Alisher Suleymenov

Personal information
- Born: 5 August 2000 (age 25) Pavlodar, Pavlodar Region, Kazakhstan

Chess career
- Country: Kazakhstan
- Title: Grandmaster (2023)
- FIDE rating: 2476 (July 2026)
- Peak rating: 2523 (March 2026)

= Alisher Suleymenov =

Kazakhstani chess grandmaster (born 2000)

Älışer Ermekūly Süleimenov (Әлішер Ермекұлы Сүлейменов; born 5 August 2000) is a Kazakh chess player who received the Grandmaster (GM) title in 2023. He had an upset victory over Magnus Carlsen in the second round game of the 2023 Qatar Masters.

==Chess career==

Suleymenov shared first place in the 2019 Suetin Memorial. He won the 2020 Moscow Team Champion and the 2020 Almaty Online Chess Festival. He shared first place in both the RTU Open 2019-H Closing blitz tournament and the Kazakhstan U-20 Championship.

He finished third in the 2022 Paracin Open 'A' chess tournament behind R Praggnanandhaa and Alexandr Predke.
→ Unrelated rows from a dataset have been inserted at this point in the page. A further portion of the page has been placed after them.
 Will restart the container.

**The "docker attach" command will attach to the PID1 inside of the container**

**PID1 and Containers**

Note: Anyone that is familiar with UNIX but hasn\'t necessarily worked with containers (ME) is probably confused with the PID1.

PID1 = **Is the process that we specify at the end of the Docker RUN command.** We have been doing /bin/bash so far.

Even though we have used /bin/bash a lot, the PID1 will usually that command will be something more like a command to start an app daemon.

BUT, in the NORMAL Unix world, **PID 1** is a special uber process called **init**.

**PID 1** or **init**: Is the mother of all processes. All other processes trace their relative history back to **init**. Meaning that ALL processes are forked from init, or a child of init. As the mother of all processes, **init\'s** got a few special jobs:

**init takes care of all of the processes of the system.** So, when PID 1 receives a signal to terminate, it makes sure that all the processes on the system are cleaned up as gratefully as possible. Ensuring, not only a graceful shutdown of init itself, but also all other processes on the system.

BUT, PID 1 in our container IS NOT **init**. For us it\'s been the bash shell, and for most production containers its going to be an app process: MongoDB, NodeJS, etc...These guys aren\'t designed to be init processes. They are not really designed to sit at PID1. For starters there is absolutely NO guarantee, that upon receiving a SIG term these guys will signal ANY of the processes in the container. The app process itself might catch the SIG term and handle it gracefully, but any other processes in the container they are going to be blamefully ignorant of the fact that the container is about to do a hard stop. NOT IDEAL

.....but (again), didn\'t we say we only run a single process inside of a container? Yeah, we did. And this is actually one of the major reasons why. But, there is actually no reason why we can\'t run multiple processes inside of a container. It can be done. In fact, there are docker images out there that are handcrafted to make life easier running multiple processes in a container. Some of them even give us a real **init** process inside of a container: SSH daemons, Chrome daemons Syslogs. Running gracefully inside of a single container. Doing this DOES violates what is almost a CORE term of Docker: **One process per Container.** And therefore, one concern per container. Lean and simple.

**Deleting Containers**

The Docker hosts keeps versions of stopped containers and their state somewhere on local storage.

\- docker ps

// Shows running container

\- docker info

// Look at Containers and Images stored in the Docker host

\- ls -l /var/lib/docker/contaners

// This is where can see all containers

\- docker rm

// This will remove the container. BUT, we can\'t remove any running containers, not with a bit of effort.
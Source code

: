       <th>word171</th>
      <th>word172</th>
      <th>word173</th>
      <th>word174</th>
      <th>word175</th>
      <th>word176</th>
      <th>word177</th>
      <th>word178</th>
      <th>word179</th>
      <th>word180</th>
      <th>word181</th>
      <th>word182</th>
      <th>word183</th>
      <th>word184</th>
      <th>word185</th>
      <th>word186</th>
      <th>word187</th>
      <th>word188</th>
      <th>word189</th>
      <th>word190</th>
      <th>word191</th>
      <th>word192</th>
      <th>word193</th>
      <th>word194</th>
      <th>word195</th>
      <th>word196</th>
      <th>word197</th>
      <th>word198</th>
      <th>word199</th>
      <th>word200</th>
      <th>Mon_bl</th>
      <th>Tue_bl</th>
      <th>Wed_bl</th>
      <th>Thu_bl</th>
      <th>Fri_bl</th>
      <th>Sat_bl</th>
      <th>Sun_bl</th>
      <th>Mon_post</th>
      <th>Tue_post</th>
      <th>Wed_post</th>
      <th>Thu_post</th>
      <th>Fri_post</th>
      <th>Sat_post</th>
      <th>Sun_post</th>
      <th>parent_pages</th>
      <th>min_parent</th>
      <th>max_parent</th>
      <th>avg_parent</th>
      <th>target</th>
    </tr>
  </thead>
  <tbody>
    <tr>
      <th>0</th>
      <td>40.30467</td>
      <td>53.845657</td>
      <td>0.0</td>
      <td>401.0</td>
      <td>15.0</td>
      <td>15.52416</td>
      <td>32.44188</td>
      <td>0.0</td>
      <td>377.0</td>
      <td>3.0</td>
Suleymenov played in the 2023 Chess World Cup, where he was defeated by Carlos Daniel Albornoz Cabrera in the first round.

In October 2023, Suleymenov (then rated 2512) defeated the current #1 rated player and former World Chess Champion Magnus Carlsen in the 2nd round of the Qatar Masters 2023 tournament. Carlsen's previous loss to a player rated below 2520 under classical time controls was to Berge Østenstad in the 2006 Norwegian Championship; Carlsen responded saying, “I was completely crushed in my game today.”

== Personal life ==
Suleymenov is also a chess coach. He speaks Russian and English.